Let's look at the Angled stair first. To edit the Angled portion, click on the angled portion and then in the edit dialog select the Angled tab. Here you will find all of the settings that you can change for the angled portion of the stair. If you wanted to edit the entire stair, to change the overall height for instance, you would do that on the Whole Stair tab.
For an Angled stair section the Tread Minimum and Maximum are actually informational. Even though it appears as if you can edit them you can't. But you can use the Tread Minimum dimension to verify that your stair meets the minimum requirements for your code. So if your code specifies that the Minimum Inside Width is 6" and SoftPlan indicates a dimension greater than that for the Tread Minimum then you are ok in that respect.
However, note that the Minimum Tread measurement in SoftPlan is taken from Riser to Riser. This can vary ever so slightly from the Tread Nosing to Tread Nosing measurement that the SMA interpretation adheres to so be aware of that.
So if you can't edit the Tread Minimum dimension then how do you change it? You do that by editing the Stair Radius and Stair Width settings. You will not see any change in the Tread Minimum display until after you save the changes. Then you can edit the stair again and see the new size calculations.
The other measurement you need to verify is the Minimum Depth at Walkline. SoftPlan doesn't have a function for that so you will need to draw a line 12" in from the edge, or per your code, and verify the dimension maually. I just draw a line along the Walkline from nose to nose and verify that the stair meets the minimum requirement.
Curved Stairs work the same way as Angled Stairs but with minor differences. The edit tab will read Curved instead of Angled. And the radius for Curved stairs will typically be larger than the radius for Angled stairs.

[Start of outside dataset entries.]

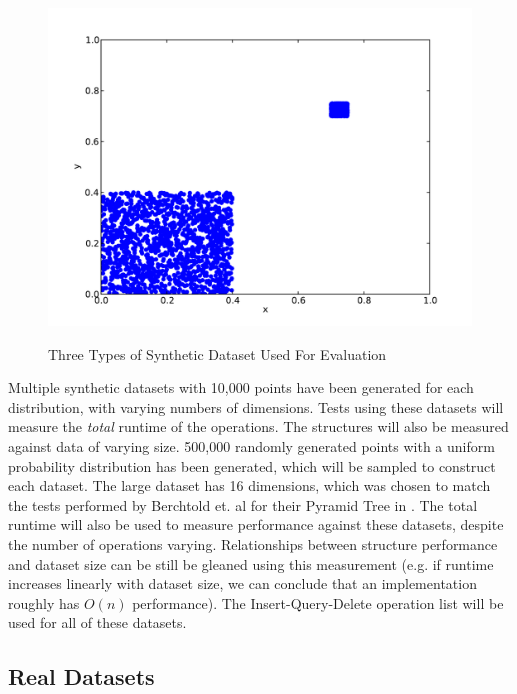 \begin{figure}
\begin{center}
			\begin{subfloat} {%
				\includegraphics[scale=0.25]{figures/clustered_distribution.pdf}
			}
			\end{subfloat}			  
		\end{center}

		\caption{Three Types of Synthetic Dataset Used For Evaluation}
		\label{fig:synthetic-data}
\end{figure}

Multiple synthetic datasets with 10,000 points have been generated for each distribution, with varying numbers of dimensions. Tests using these datasets will measure the \textit{total} runtime of the operations. The structures will also be measured against data of varying size. 500,000 randomly generated points with a uniform probability distribution has been generated, which will be sampled to construct each dataset. The large dataset has 16 dimensions, which was chosen to match the tests performed by Berchtold et. al for their Pyramid Tree in \cite{pyramid-tree}. The total runtime will also be used to measure performance against these datasets, despite the number of operations varying. Relationships between structure performance and dataset size can be still be gleaned using this measurement (e.g. if runtime increases linearly with dataset size, we can conclude that an implementation roughly has $O(n)$ performance). The Insert-Query-Delete operation list will be used for all of these datasets. 

\subsection{Real Datasets}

For the walk line I draw a circle, snapping the center of the circle to the center point of the stairs. Then I edit the circle and give it a radius equal to the radius of the stair minus the width of the stair plus the walkline distance. So if I have a Circular stair with a radius of 9'-0" and a width of 3'-6" then the inner radius of the stair will be 5'-6". Add the walkline distance to that and you have your circle radius for the walkline.
Then draw a line from nose to nose on the stair, perpendicular to the tread edge according to the SMA interpretation, starting where the walkline intersects with the edge of the tread. If your measurement is equal to or greater than your code requirement for the Mimimum Depth at Walkline your stair is good. If not then you will need to make adjustments until the stair meets your code.
I would encourage you to download the SMA documentation and study it. Also read your local codes and check with the local building department. It's a lot easier to make sure that your stairs meet code while you are in the design stage than having to try to redesign and fix a stairway after it is built. Usually that requires tearing the stairs out and doing them again. Nobody is happy when that happens.